Arthur R. Thomas, Assistant Chief Counsel, with him, Robert A. Greevy, Chief Counsel, for respondent.
Judges MacPhail and Barry, and Senior Judge Narick, sitting as a panel of three. Opinion by Judge Barry.
[ 111 Pa. Commw. Page 393]
This is a pro se petition for writ of mandamus which essentially contends that the Pennsylvania Board of Probation and Parole (the Board) on or about November 13, 1985, notified petitioner of a decision denying him parole. Petitioner contends, in his argument, that the reason for this denial is his effort to assist fellow prisoners in their legal problems. In a per curiam order dated February 26, 1986, this Court ordered that the case be treated as a petition for review in the nature of an appeal from a denial of parole addressed to this Court's appellate jurisdiction. The Board has filed a motion to quash contending that, although the Board denied the parole after sua sponte consideration, the petitioner had no right to be considered for parole since he had not filed an application for parole. Since the record does not show any application for parole filed by petitioner, the
[ 111 Pa. Commw. Page 394]
motion to quash must be granted. In the interest of judicial economy in the likely event that petitioner will or has already filed an application for parole, we will address his contention that he is entitled to a review of the action of the Board in refusing his parole.

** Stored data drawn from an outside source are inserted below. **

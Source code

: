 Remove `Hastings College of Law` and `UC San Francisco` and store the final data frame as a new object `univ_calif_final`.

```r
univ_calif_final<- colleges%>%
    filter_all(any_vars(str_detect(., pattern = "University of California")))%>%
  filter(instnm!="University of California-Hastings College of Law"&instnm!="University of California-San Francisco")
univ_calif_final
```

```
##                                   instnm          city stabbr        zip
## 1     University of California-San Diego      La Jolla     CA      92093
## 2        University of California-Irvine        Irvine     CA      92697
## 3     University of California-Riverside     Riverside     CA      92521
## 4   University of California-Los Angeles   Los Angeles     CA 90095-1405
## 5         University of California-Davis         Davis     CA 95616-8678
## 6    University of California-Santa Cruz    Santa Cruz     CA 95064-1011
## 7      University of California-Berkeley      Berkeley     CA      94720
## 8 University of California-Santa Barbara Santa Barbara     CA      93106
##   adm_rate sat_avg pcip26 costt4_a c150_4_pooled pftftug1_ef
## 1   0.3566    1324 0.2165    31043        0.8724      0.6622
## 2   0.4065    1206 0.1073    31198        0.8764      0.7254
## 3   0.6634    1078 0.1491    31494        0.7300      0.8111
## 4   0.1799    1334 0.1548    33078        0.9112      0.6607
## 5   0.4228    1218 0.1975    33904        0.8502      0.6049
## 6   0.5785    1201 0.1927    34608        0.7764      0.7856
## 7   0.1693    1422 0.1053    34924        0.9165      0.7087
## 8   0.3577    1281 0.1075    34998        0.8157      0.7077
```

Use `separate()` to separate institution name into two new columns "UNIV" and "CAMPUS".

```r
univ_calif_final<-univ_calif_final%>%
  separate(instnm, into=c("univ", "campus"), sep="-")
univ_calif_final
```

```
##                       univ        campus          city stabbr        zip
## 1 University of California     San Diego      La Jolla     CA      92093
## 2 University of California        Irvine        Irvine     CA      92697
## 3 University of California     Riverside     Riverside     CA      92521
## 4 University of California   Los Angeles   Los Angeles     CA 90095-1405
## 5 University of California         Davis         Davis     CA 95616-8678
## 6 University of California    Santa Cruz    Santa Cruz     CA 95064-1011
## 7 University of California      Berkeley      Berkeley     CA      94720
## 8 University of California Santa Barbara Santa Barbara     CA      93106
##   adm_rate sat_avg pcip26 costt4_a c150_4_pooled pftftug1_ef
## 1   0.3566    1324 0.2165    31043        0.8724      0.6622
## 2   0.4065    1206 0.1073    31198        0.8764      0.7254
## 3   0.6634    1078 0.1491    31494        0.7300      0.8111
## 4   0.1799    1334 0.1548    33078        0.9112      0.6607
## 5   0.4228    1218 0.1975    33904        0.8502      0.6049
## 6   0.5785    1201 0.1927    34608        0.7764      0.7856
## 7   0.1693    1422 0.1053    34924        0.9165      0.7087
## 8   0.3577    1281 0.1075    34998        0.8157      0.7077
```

This Court has held that the Board has discretion to grant or deny parole because parole, being a matter of administrative discretion and determination, is non-judicial and not generally subject to judicial review under the law of Pennsylvania. Barnhouse v. Pennsylvania Board of Probation and Parole, 89 Pa. Commonwealth Ct. 512, 492 A.2d 1182 (1985). Much broader in its implications is the case of Reider v. Pennsylvania Board of Probation and Parole, 100 Pa. Commonwealth Ct. 333, 514 A.2d 967 (1986). That case held that what the Board decides and why, being wholly a matter of the Board's discretion, is simply not subject to judicial review. Reider cites the case of Greenholtz v. Nebraska Penal Inmates, 442 U.S. 1 (1979) for the following proposition:
In Greenholtz, the United States Supreme Court stated that a decision by a parole board as to whether or not a parole should be granted may be made for a variety of reasons, sometimes involving no more than an informed prediction as to what would best serve the safety and welfare of the inmate and the community.
100 Pa. Commonwealth Ct. at 341, 514 A.2d at 971.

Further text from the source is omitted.